We'd need to select a VPC IPAM scope to create pools which we RAM share out to the relevant OU - probably Modernisation Platform Core - where it can be accepted and associated with our core-vpc-production VPCs.

CloudWatch Metric alarms would need to be configured in the organisational-security account.

dms1981 commented 1 week ago

https://aws.amazon.com/about-aws/whats-new/2023/08/amazon-vpc-ip-address-utilization-metrics-aws-resources/

https://docs.aws.amazon.com/vpc/latest/ipam/cloudwatch-ipam-res-util.html

https://aws.amazon.com/blogs/networking-and-content-delivery/amazon-vpc-ip-address-manager-best-practices/

dms1981 commented 1 week ago

From some light reading of the best practices document I would suggest two VPC IPAM pools associated with the private scope: modernisation-platform-development-test and modernisation-platform-preproduction-production.

As there is no subdivision in the Modernisation Platform Core OU between dev-test and preprod-prod, if we're only interested in monitoring IP address utilisation in our core-vpc-* accounts, then RAM sharing with the relevant core-vpc-* accounts is the most constrained method.
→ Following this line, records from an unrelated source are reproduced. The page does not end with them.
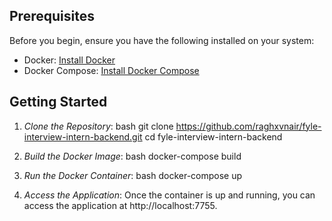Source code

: ## Prerequisites

Before you begin, ensure you have the following installed on your system:

- Docker: [Install Docker](https://docs.docker.com/get-docker/)
- Docker Compose: [Install Docker Compose](https://docs.docker.com/compose/install/)

## Getting Started

1. *Clone the Repository*: 
    bash
    git clone https://github.com/raghxvnair/fyle-interview-intern-backend.git
    cd fyle-interview-intern-backend
    

2. *Build the Docker Image*:
    bash
    docker-compose build
    

3. *Run the Docker Container*:
    bash
    docker-compose up
    

4. *Access the Application*:
    Once the container is up and running, you can access the application at http://localhost:7755.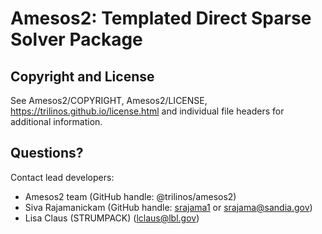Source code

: # Amesos2: Templated Direct Sparse Solver Package


## Copyright and License

See Amesos2/COPYRIGHT, Amesos2/LICENSE, https://trilinos.github.io/license.html and individual file headers for additional information.


## Questions? 
Contact lead developers:

* Amesos2 team           (GitHub handle: @trilinos/amesos2)
* Siva Rajamanickam      (GitHub handle: [srajama1](https://github.com/srajama1) or srajama@sandia.gov)
* Lisa Claus (STRUMPACK) (lclaus@lbl.gov)
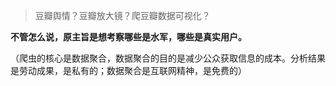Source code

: > 豆瓣舆情？豆瓣放大镜？爬豆瓣数据可视化？  

**不管怎么说，原主旨是想考察哪些是水军，哪些是真实用户。**  

（爬虫的核心是数据聚合，数据聚合的目的是减少公众获取信息的成本。分析结果是劳动成果，是私有的；数据聚合是互联网精神，是免费的）

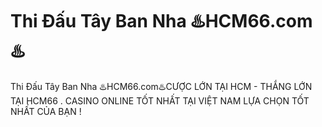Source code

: # Thi Đấu Tây Ban Nha ♨️HCM66.com♨️

Thi Đấu Tây Ban Nha ♨️HCM66.com♨️CƯỢC LỚN TẠI HCM - THẮNG LỚN TẠI HCM66 . CASINO ONLINE TỐT NHẤT TẠI VIỆT NAM LỰA CHỌN TỐT NHẤT CỦA BẠN !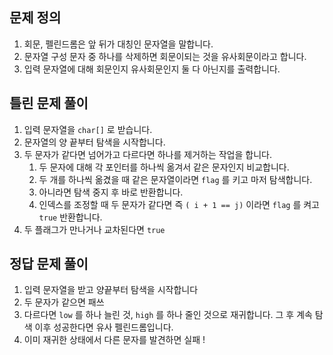 ## 문제 정의

1. 회문, 펠린드롬은 앞 뒤가 대칭인 문자열을 말합니다.
2. 문자열 구성 문자 중 하나를 삭제하면 회문이되는 것을 유사회문이라고 합니다.
3. 입력 문자열에 대해 회문인지 유사회문인지 둘 다 아닌지를 출력합니다.

## 틀린 문제 풀이

1. 입력 문자열을 `char[]` 로 받습니다.
2. 문자열의 양 끝부터 탐색을 시작합니다.
3. 두 문자가 같다면 넘어가고 다르다면 하나를 제거하는 작업을 합니다.
    1. 두 문자에 대해 각 포인터를 하나씩 옮겨서 같은 문자인지 비교합니다.
    2. 두 개를 하나씩 옮겼을 때 같은 문자열이라면 `flag` 를 키고 마저 탐색합니다.
    3. 아니라면 탐색 중지 후 바로 반환합니다.
    4. 인덱스를 조정할 때 두 문자가 같다면 즉 `( i + 1 == j)` 이라면 `flag` 를 켜고 `true` 반환합니다.
4. 두 플래그가 만나거나 교차된다면 `true`

## 정답 문제 풀이

1. 입력 문자열을 받고 양끝부터 탐색을 시작합니다
2. 두 문자가 같으면 패쓰
3. 다르다면 `low` 를 하나 늘린 것, `high` 를 하나 줄인 것으로 재귀합니다. 그 후 계속 탐색 이후 성공한다면 유사 펠린드롬입니다.
4. 이미 재귀한 상태에서 다른 문자를 발견하면 실패 !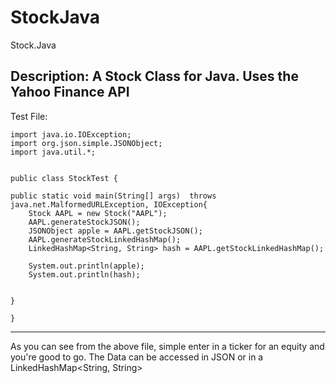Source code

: # StockJava
Stock.Java 

Description: A Stock Class for Java. Uses the Yahoo Finance API
--------------------------------------------------------------------------------
Test File:

	import java.io.IOException;
	import org.json.simple.JSONObject;
	import java.util.*;


	public class StockTest {

	public static void main(String[] args)  throws java.net.MalformedURLException, IOException{
		Stock AAPL = new Stock("AAPL");
		AAPL.generateStockJSON();
		JSONObject apple = AAPL.getStockJSON();
		AAPL.generateStockLinkedHashMap();
		LinkedHashMap<String, String> hash = AAPL.getStockLinkedHashMap();
		
		System.out.println(apple);
		System.out.println(hash);
		

	}

	}

----------------------------------------------------------------------------------

As you can see from the above file, simple enter in a ticker for an equity and 
you're good to go.  The Data can be accessed in JSON or in a LinkedHashMap<String, String>


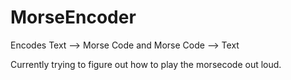 # MorseEncoder
Encodes Text --> Morse Code and Morse Code --> Text

Currently trying to figure out how to play the morsecode out loud.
However, if we're interested in also monitoring IP utilisation in our other core-* VPCs we may as well share direct to the OU.

VPCs would then be associated with the relevant VPC IPAM pool.
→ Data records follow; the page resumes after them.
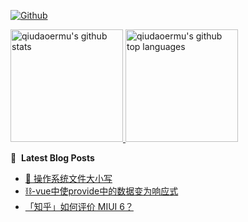 [![Github](https://img.shields.io/github/followers/qiudaoermu?label=Follow&style=social)](https://github.com/qiudaoermu)

<a href="https://github.com/qiudaoermu">
  <img height="180em" src="https://github-readme-stats.vercel.app/api?username=qiudaoermu&show_icons=true&count_private=true" alt="qiudaoermu's github stats" />
  <img height="180em" src="https://github-readme-stats.vercel.app/api/top-langs/?username=qiudaoermu&layout=compact" alt="qiudaoermu's github top languages" />
</a>
<br/>

<!--
** qiudaoermu / qiudaoermu ** is a ✨ _special_ ✨ repository because its`README.md`(this file) appears on your GitHub profile.

Here are some ideas to get you started:

  - 🔭 I’m currently working on ...
- 🌱 I’m currently learning ...
- 👯 I’m looking to collaborate on ...
- 🤔 I’m looking for help with ...
- 💬 Ask me about ...
- 📫 How to reach me: ...
- 😄 Pronouns: ...
- ⚡ Fun fact: ...
-->

📕 &nbsp;**Latest Blog Posts**

<!-- BLOG-POST-LIST:START -->
- [📱 操作系统文件大小写](https://qiudaoermu.github.io//2015/01/29/%E6%93%8D%E4%BD%9C%E7%B3%BB%E7%BB%9F%E6%96%87%E4%BB%B6%E5%A4%A7%E5%B0%8F%E5%86%99/)
- [⛓-vue中使provide中的数据变为响应式](https://qiudaoermu.github.io//2015/01/29/vue%E4%B8%AD%E4%BD%BFprovide%E4%B8%AD%E7%9A%84%E6%95%B0%E6%8D%AE%E5%8F%98%E4%B8%BA%E5%93%8D%E5%BA%94%E5%BC%8F/)
- [「知乎」如何评价 MIUI 6？](https://qiudaoermu.github.io//2014/08/16/miui6/)
<!-- BLOG-POST-LIST:END -->


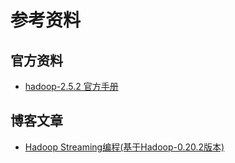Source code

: # 参考资料

## 官方资料

- [hadoop-2.5.2 官方手册](http://hadoop.apache.org/docs/r2.5.2/)

## 博客文章

- [Hadoop Streaming编程(基于Hadoop-0.20.2版本)](http://dongxicheng.org/mapreduce/hadoop-streaming-programming/)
Maintaining two separate pools would allow us to be more selective in how we report our alerts - while impending address exhaustion in a dev/test VPC would be disruptive, it wouldn't potentially be service breaking like the same event in a preprod/prod VPC.

dms1981 commented 6 hours ago

I looked into this further with AWS Support. We found a parsing error around region/Region that has been reported back to the IPAM team which was affecting our ability to view all resources in a region. Beyond that, though, I think this one needs some rethinking in light of how metrics are passed in from IPAM to CloudWatch.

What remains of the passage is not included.